Required work: Nothing outside the range is wanted. Repeat exactly the lines below from the one with "if this is safe, then" through the one with "private int area(int".

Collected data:
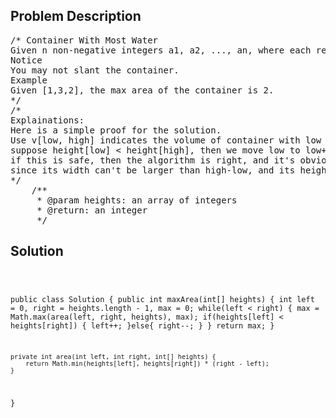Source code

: <!--
<style>
  body { font-family: Arial, sans-serif; }
  .container { max-width: 400px; margin: auto; padding: 10px; }
  .comment-block { background-color: #f9f9f9; padding: 10px; border-left: 5px solid #ccc; max-width: 400px; margin: 20px auto; overflow-wrap: break-word; white-space: pre-wrap; }
  .code-block { background-color: #f4f4f4; padding: 10px; border: 1px solid #ddd; }
</style>
-->

<div class='container'>
<h2>Problem Description</h2>
<div class='comment-block'>
<pre>
/* Container With Most Water
Given n non-negative integers a1, a2, ..., an, where each represents a point at coordinate (i, ai). n vertical lines are drawn such that the two endpoints of line i is at (i, ai) and (i, 0). Find two lines, which together with x-axis forms a container, such that the container contains the most water.
Notice
You may not slant the container.
Example
Given [1,3,2], the max area of the container is 2.
*/
/*
Explainations:
Here is a simple proof for the solution.
Use v[low, high] indicates the volume of container with low and high. 
suppose height[low] < height[high], then we move low to low+1, that means we ingored v[low, high-1],v[low, high-2],etc, 
if this is safe, then the algorithm is right, and it's obvious that v[low, high-1],high[low, high-2]...... can't be larger than v[low, high] 
since its width can't be larger than high-low, and its height is limited by height[low].
*/
    /**
     * @param heights: an array of integers
     * @return: an integer
     */
</pre>
</div>

<h2>Solution</h2>
<div class='code-block'>
<pre><code class='language-java'>


public class Solution {
    public int maxArea(int[] heights) {
        int left = 0, right = heights.length - 1, max = 0;
        while(left < right) {
            max = Math.max(area(left, right, heights), max);
            if(heights[left] < heights[right]) {
                left++;
            }else{
                right--;
            }
        }
        return max;
    }
    
    private int area(int left, int right, int[] heights) {
        return Math.min(heights[left], heights[right]) * (right - left);
    }
}</code></pre>
</div>
</div>
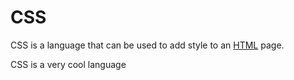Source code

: # CSS



CSS is a language that can be used to add style to an [HTML](/wiki/HTML) page.

CSS is a very cool language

Result of this exercise:
if this is safe, then the algorithm is right, and it's obvious that v[low, high-1],high[low, high-2]...... can't be larger than v[low, high] 
since its width can't be larger than high-low, and its height is limited by height[low].
*/
    /**
     * @param heights: an array of integers
     * @return: an integer
     */
</pre>
</div>

<h2>Solution</h2>
<div class='code-block'>
<pre><code class='language-java'>


public class Solution {
    public int maxArea(int[] heights) {
        int left = 0, right = heights.length - 1, max = 0;
        while(left < right) {
            max = Math.max(area(left, right, heights), max);
            if(heights[left] < heights[right]) {
                left++;
            }else{
                right--;
            }
        }
        return max;
    }
    
    private int area(int left, int right, int[] heights) {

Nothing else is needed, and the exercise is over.